Agatha Christie •
An Autobiography •
“What I want is to plunge my hand into a lucky dip and come up with a handful of assorted memories,” says Christie in her foreword. Unhampered by chronological constraints, her storytelling gifts soar here. Two events from a fascinating life stand out in memory: dinner with the queen at Buckingham Palace, and the purchase of her first car, a “grey, bottle-nosed Morris Cowley.” Now we know where Tuppence (The Secret Adversary) got her maiden name.
Christie aficionados will have fun tracing the origins of favorite books and characters. Grannie—who imagines the worst of everyone, and is generally right—foreshadows Jane Marple, while the mental patients who wander onto the lawn at Ashfield turn up, fictionalized, in Why Didn’t They Ask Evans? Victoria Jones (They Came to Baghdad) adopts Christie’s budgetary tactic of eating enormous fixed-price meals while traveling, with the same result: “feeling like an overstuffed boa constrictor.” Even a wallpaper of poppies and cornflowers resurfaces in Sleeping Murder. And when the author boards the Orient Express, you can almost see the wheels turning in her head as the locomotive steams its way across Europe.

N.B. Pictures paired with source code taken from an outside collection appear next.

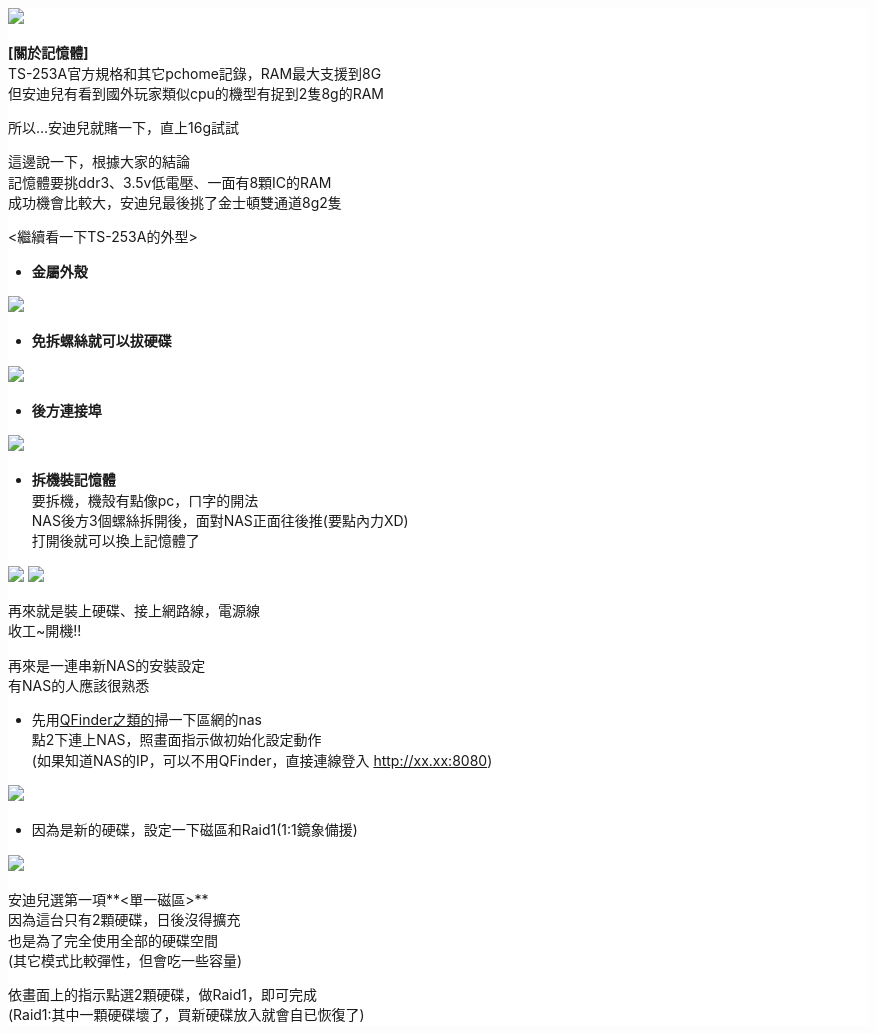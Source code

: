 <img src="https://goo.gl/Wv3us2" width="70%">

**[關於記憶體]**  
TS-253A官方規格和其它pchome記錄，RAM最大支援到8G    
但安迪兒有看到國外玩家類似cpu的機型有捉到2隻8g的RAM  

所以…安迪兒就賭一下，直上16g試試  

這邊說一下，根據大家的結論  
記憶體要挑ddr3、3.5v低電壓、一面有8顆IC的RAM  
成功機會比較大，安迪兒最後挑了金士頓雙通道8g2隻

<繼續看一下TS-253A的外型>     
- **金屬外殼**  

<img src="https://goo.gl/3wfHHK" width="70%">

- **免拆螺絲就可以拔硬碟**    

<img src="https://goo.gl/Ma5445" width="70%">

- **後方連接埠**

<img src="https://goo.gl/n9xjvW" width="70%">  

- **拆機裝記憶體**     
要拆機，機殼有點像pc，ㄇ字的開法  
NAS後方3個螺絲拆開後，面對NAS正面往後推(要點內力XD)  
打開後就可以換上記憶體了    

<img src="https://goo.gl/SliQo7" width="70%">
<img src="https://goo.gl/X9vuU9" width="70%">  

再來就是裝上硬碟、接上網路線，電源線  
收工~開機!!  

再來是一連串新NAS的安裝設定  
有NAS的人應該很熟悉    

- 先用[QFinder之類的](https://www.qnap.com/i/cht/utility/)掃一下區網的nas    
點2下連上NAS，照畫面指示做初始化設定動作    
(如果知道NAS的IP，可以不用QFinder，直接連線登入 http://xx.xx:8080)  

<img src="https://goo.gl/i1bdLm" width="70%">  

- 因為是新的硬碟，設定一下磁區和Raid1(1:1鏡象備援)

<img src="https://goo.gl/dteqAA" width="70%">

安迪兒選第一項**<單一磁區>**  
因為這台只有2顆硬碟，日後沒得擴充    
也是為了完全使用全部的硬碟空間  
(其它模式比較彈性，但會吃一些容量)  

依畫面上的指示點選2顆硬碟，做Raid1，即可完成    
(Raid1:其中一顆硬碟壞了，買新硬碟放入就會自已恢復了)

Christie makes no mention of her famous disappearance, though she does describe the painful breakup of her first marriage. When she later receives a proposal from archaeologist Max Mallowan, a dear friend 13 years her junior, she decides the matter by consulting her “home oracle”—ten-year-old daughter Rosalind, who swiftly rules in Max’s favor.
The second marriage proves idyllic. Christie enthusiastically joins Mallowan’s expeditions to the Middle East (“How much I have loved that part of the world”), continuing to write her mysteries from a tent at the dig site. Here she is engrossed in penning Lord Egdware Dies when the workers unearth a Mesopotamian skeleton—and dub it Lord Edgware.